Would you filter these records and copy every line that has the word "This"?

[Start of section]

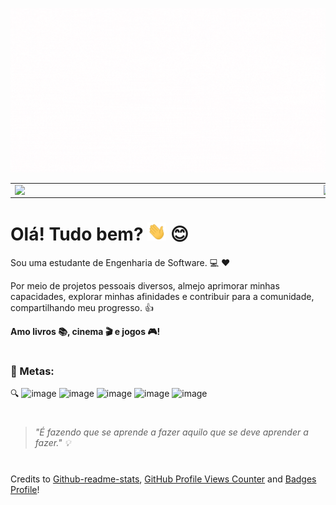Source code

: <img src="https://github.com/reglabel/reglabel/blob/main/images/2.gif"></h2>

<center>
<table>
    <tr>
        <td><img width="480px" align="left" src="https://github-readme-stats.vercel.app/api?username=reglabel&count_private=true&hide=prs,issues,contribs&show_icons=true&theme=omni"/></td>
        <td><img width="400px" align="left" src="https://github-readme-stats.vercel.app/api/top-langs/?username=reglabel&layout=compact&theme=omni" /></td>
    </tr>   
</table>
</center>

# Olá! Tudo bem? <img src="https://github.com/reglabel/reglabel/blob/main/images/Hi.gif" width="30px"> :blush:</h2> 
Sou uma estudante de Engenharia de Software. :computer: :heart:

Por meio de projetos pessoais diversos, almejo aprimorar minhas capacidades, explorar minhas afinidades e contribuir para a comunidade, compartilhando meu progresso. :thumbsup:

**Amo livros :books:, cinema :clapper: e jogos :video_game:!**

#

### :rocket: Metas: 

:mag: ![image](https://img.shields.io/badge/Java-ED8B00?style=for-the-badge&logo=java&logoColor=white)  ![image](https://img.shields.io/badge/Python-3776AB?style=for-the-badge&logo=python&logoColor=white)  ![image](https://img.shields.io/badge/HTML5-E34F26?style=for-the-badge&logo=html5&logoColor=white)  ![image](https://img.shields.io/badge/CSS3-1572B6?style=for-the-badge&logo=css3&logoColor=white)  ![image](https://img.shields.io/badge/JavaScript-F7DF1E?style=for-the-badge&logo=javascript&logoColor=black)

#


> _"É fazendo que se aprende a fazer aquilo que se deve aprender a fazer." :bulb:_
<!---![](https://komarev.com/ghpvc/?username=reglabel&color=e6a267&style=flat-square&label=VISITANTES)--->
#

Credits to [Github-readme-stats](https://github.com/murilothink/github-readme-stats), [GitHub Profile Views Counter](https://github.com/antonkomarev/github-profile-views-counter) and [Badges Profile](https://github.com/alexandresanlim/Badges4-README.md-Profile#-skills-)!
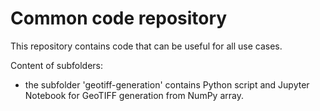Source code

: # Common code repository
This repository contains code that can be useful for all use cases.

Content of subfolders:

  - the subfolder 'geotiff-generation' contains Python script and Jupyter Notebook for GeoTIFF generation from NumPy array.

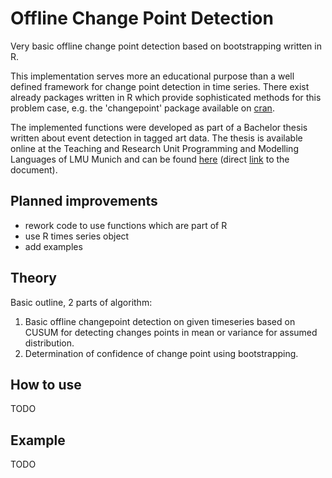 # Offline Change Point Detection
Very basic offline change point detection based on bootstrapping written in R.

This implementation serves more an educational purpose than a well defined framework for change point detection in time series. There exist already packages written in R which provide sophisticated methods for this problem case, e.g. the 'changepoint' package available on [cran](https://cran.r-project.org/web/packages/changepoint/changepoint.pdf).

The implemented functions were developed as part of a Bachelor thesis written about event detection in tagged art data. The thesis is available online at the Teaching and Research Unit Programming and Modelling Languages of LMU Munich and can be found [here](https://www.en.pms.ifi.lmu.de/publications/index.php) (direct [link](https://www.en.pms.ifi.lmu.de/publications/projektarbeiten/Sebastian.Ruehl/PA_Sebastian.Ruehl.pdf) to the document).

## Planned improvements
- rework code to use functions which are part of R
- use R times series object
- add examples

## Theory

Basic outline, 2 parts of algorithm:
1. Basic offline changepoint detection on given timeseries based on CUSUM for detecting changes points in mean or variance for assumed distribution.
2. Determination of confidence of change point using bootstrapping.


## How to use
TODO

## Example
TODO
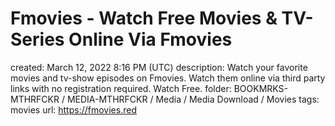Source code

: # Fmovies - Watch Free Movies & TV-Series Online Via Fmovies

created: March 12, 2022 8:16 PM (UTC)
description: Watch your favorite movies and tv-show episodes on Fmovies. Watch them online via third party links with no registration required. Watch Free.
folder: BOOKMRKS-MTHRFCKR / MEDIA-MTHRFCKR / Media / Media Download / Movies
tags: movies
url: https://fmovies.red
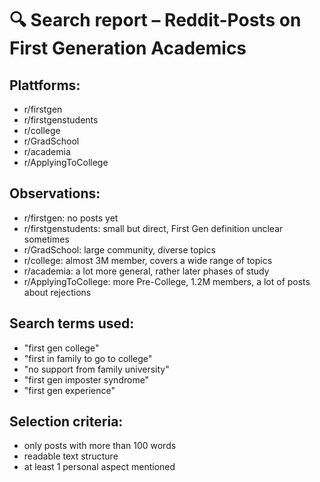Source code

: # 🔍 Search report – Reddit-Posts on First Generation Academics

## Plattforms:
- r/firstgen
- r/firstgenstudents
- r/college
- r/GradSchool
- r/academia
- r/ApplyingToCollege

## Observations:
- r/firstgen: no posts yet
- r/firstgenstudents: small but direct, First Gen definition unclear sometimes
- r/GradSchool: large community, diverse topics
- r/college: almost 3M member, covers a wide range of topics
- r/academia: a lot more general, rather later phases of study 
- r/ApplyingToCollege: more Pre-College, 1.2M members, a lot of posts about rejections 

## Search terms used:
- "first gen college"
- "first in family to go to college"
- "no support from family university"
- "first gen imposter syndrome"
- "first gen experience"

## Selection criteria:
- only posts with more than 100 words
- readable text structure
- at least 1 personal aspect mentioned
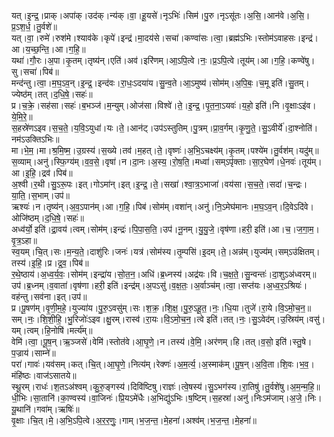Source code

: 

  
यत्।इ॒न्द्र॒।प्राक्।अपा॑क्।उद॑क्।न्य॑क्।वा॒।हू॒यसे॑।नृऽभिः॑।सिम॑।पु॒रु।नृऽसू॑तः।अ॒सि॒।आन॑वे।अ॒सि॒।प्र॒ऽश॒र्ध॒।तु॒र्वशे॑॥  
यत्।वा॒।रुमे॑।रुश॑मे।श्याव॑के।कृपे॑।इन्द्र॑।मा॒दय॑से।सचा॑।कण्वा॑सः।त्वा॒।ब्रह्म॑ऽभिः।स्तोम॑ऽवाहसः।इन्द्र॑।आ।य॒च्छ॒न्ति॒।आ।ग॒हि॒॥  
यथा॑।गौ॒रः।अ॒पा।कृ॒तम्।तृष्य॑न्।एति॑।अव॑।इरि॑णम्।आ॒ऽपि॒त्वे।नः॒।प्र॒ऽपि॒त्वे।तूय॑म्।आ।ग॒हि॒।कण्वे॑षु।सु।सचा॑।पिब॑॥  
मन्द॑न्तु।त्वा॒।म॒घ॒ऽव॒न्।इ॒न्द्र॒।इन्द॑वः।रा॒धः॒ऽदया॑य।सु॒न्व॒ते।आ॒ऽमुष्य॑।सोम॑म्।अ॒पि॒बः॒।च॒मू इति॑।सु॒तम्।ज्येष्ठ॑म्।तत्।द॒धि॒षे॒।सहः॑॥  
प्र।च॒क्रे॒।सह॑सा।सहः॑।ब॒भञ्ज॑।म॒न्युम्।ओज॑सा।विश्वे॑।ते॒।इ॒न्द्र॒।पृ॒त॒ना॒ऽयवः॑।य॒हो॒ इति॑।नि।वृ॒क्षाःऽइ॑व।ये॒मि॒रे॒॥  
स॒हस्रे॑णऽइव।स॒च॒ते॒।य॒वि॒ऽयुधा॑।यः।ते॒।आन॑ट्।उप॑ऽस्तुतिम्।पु॒त्रम्।प्रा॒व॒र्गम्।कृ॒णु॒ते॒।सु॒ऽवीर्ये॑।दा॒श्नोति॑।नम॑ऽउक्तिऽभिः॥  
मा।भे॒म॒।मा।श्र॒मि॒ष्म॒।उ॒ग्रस्य॑।स॒ख्ये।तव॑।म॒हत्।ते॒।वृष्णः॑।अ॒भि॒ऽचक्ष्य॑म्।कृ॒तम्।पश्ये॑म।तु॒र्वश॑म्।यदु॑म्॥  
स॒व्याम्।अनु॑।स्फि॒ग्य॑म्।व॒व॒से॒।वृषा॑।न।दा॒नः।अ॒स्य॒।रो॒ष॒ति॒।मध्वा॑।सम्ऽपृ॑क्ताः।सा॒र॒घेण॑।धे॒नवः॑।तूय॑म्।आ।इ॒हि॒।द्रव॑।पिब॑॥  
अ॒श्वी।र॒थी।सु॒ऽरू॒पः।इत्।गोऽमा॑न्।इत्।इ॒न्द्र॒।ते॒।सखा॑।श्वा॒त्र॒ऽभाजा॑।वय॑सा।स॒च॒ते॒।सदा॑।च॒न्द्रः।या॒ति॒।स॒भाम्।उप॑॥  
ऋश्यः॑।न।तृष्य॑न्।अ॒व॒ऽपान॑म्।आ।ग॒हि॒।पिब॑।सोम॑म्।वशा॑न्।अनु॑।नि॒ऽमेघ॑मानः।म॒घ॒ऽव॒न्।दि॒वेऽदि॑वे।ओजि॑ष्ठम्।द॒धि॒षे॒।सहः॑॥  
अध्व॑र्यो॒ इति॑।द्रा॒वय॑।त्वम्।सोम॑म्।इन्द्रः॑।पि॒पा॒स॒ति॒।उप॑।नू॒नम्।यु॒यु॒जे॒।वृष॑णा।हरी॒ इति॑।आ।च॒।ज॒गा॒म॒।वृ॒त्र॒ऽहा॥  
स्व॒यम्।चि॒त्।सः।म॒न्य॒ते॒।दाशु॑रिः।जनः॑।यत्र॑।सोम॑स्य।तृ॒म्पसि॑।इ॒दम्।ते॒।अन्न॑म्।युज्य॑म्।सम्ऽउ॑क्षितम्।तस्य॑।इ॒हि॒।प्र।द्र॒व॒।पिब॑॥  
र॒थे॒ष्ठाय॑।अ॒ध्व॒र्य॒वः॒।सोम॑म्।इन्द्रा॑य।सो॒त॒न॒।अधि॑।ब्र॒ध्नस्य॑।अद्र॑यः।वि।च॒क्ष॒ते॒।सु॒न्वन्तः॑।दा॒शुऽअ॑ध्वरम्॥  
उप॑।ब्र॒ध्नम्।व॒वाता॑।वृष॑णा।हरी॒ इति॑।इन्द्र॑म्।अ॒पऽसु॑।व॒क्ष॒तः॒।अ॒र्वाञ्च॑म्।त्वा॒।सप्त॑यः।अ॒ध्व॒र॒ऽश्रियः॑।वह॑न्तु।सव॑ना।इत्।उप॑॥  
प्र।पू॒षण॑म्।वृ॒णी॒म॒हे॒।युज्या॑य।पु॒रु॒ऽवसु॑म्।सः।श॒क्र॒।शि॒क्ष॒।पु॒रु॒ऽहू॒त॒।नः॒।धि॒या।तुजे॑।रा॒ये।वि॒ऽमो॒च॒न॒॥  
सम्।नः॒।शि॒शी॒हि॒।भु॒रिजोः॑ऽइव।क्षु॒रम्।रास्व॑।रा॒यः।वि॒ऽमो॒च॒न॒।त्वे इति॑।तत्।नः॒।सु॒ऽवेद॑म्।उ॒स्रिय॑म्।वसु॑।यम्।त्वम्।हि॒नोषि॑।मर्त्य॑म्॥  
वेमि॑।त्वा॒।पू॒ष॒न्।ऋ॒ञ्जसे॑।वेमि॑।स्तोत॑वे।आ॒घृ॒णे॒।न।तस्य॑।वे॒मि॒।अर॑णम्।हि।तत्।व॒सो॒ इति॑।स्तु॒षे।प॒ज्राय॑।साम्ने॑॥  
परा॑।गावः॑।यव॑सम्।कत्।चि॒त्।आ॒घृ॒णे॒।नित्य॑म्।रेक्णः॑।अ॒म॒र्त्य॒।अ॒स्माक॑म्।पू॒ष॒न्।अ॒वि॒ता।शि॒वः।भ॒व॒।मंहि॑ष्ठः।वाज॑ऽसातये॥  
स्थू॒रम्।राधः॑।श॒तऽअ॑श्वम्।कु॒रु॒ङ्गस्य॑।दिवि॑ष्टिषु।राज्ञः॑।त्वे॒षस्य॑।सु॒ऽभग॑स्य।रा॒तिषु॑।तु॒र्वशे॑षु।अ॒म॒न्म॒हि॒॥  
धी॒भिः।सा॒तानि॑।का॒ण्वस्य॑।वा॒जिनः॑।प्रि॒यऽमे॑धैः।अ॒भिद्यु॑ऽभिः।ष॒ष्टिम्।स॒हस्रा॑।अनु॑।निःऽम॑जाम्।अ॒जे॒।निः।यू॒थानि॑।गवा॑म्।ऋषिः॑॥  
वृ॒क्षाः।चि॒त्।मे॒।अ॒भि॒ऽपि॒त्वे।अ॒र॒र॒णुः॒।गाम्।भ॒ज॒न्त॒।मे॒हना॑।अश्व॑म्।भ॒ज॒न्त॒।मे॒हना॑॥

[End of section]

## ANSWER AREA
This repository contains code that can be useful for all use cases.
This implementation serves more an educational purpose than a well defined framework for change point detection in time series. There exist already packages written in R which provide sophisticated methods for this problem case, e.g. the 'changepoint' package available on [cran](https://cran.r-project.org/web/packages/changepoint/changepoint.pdf).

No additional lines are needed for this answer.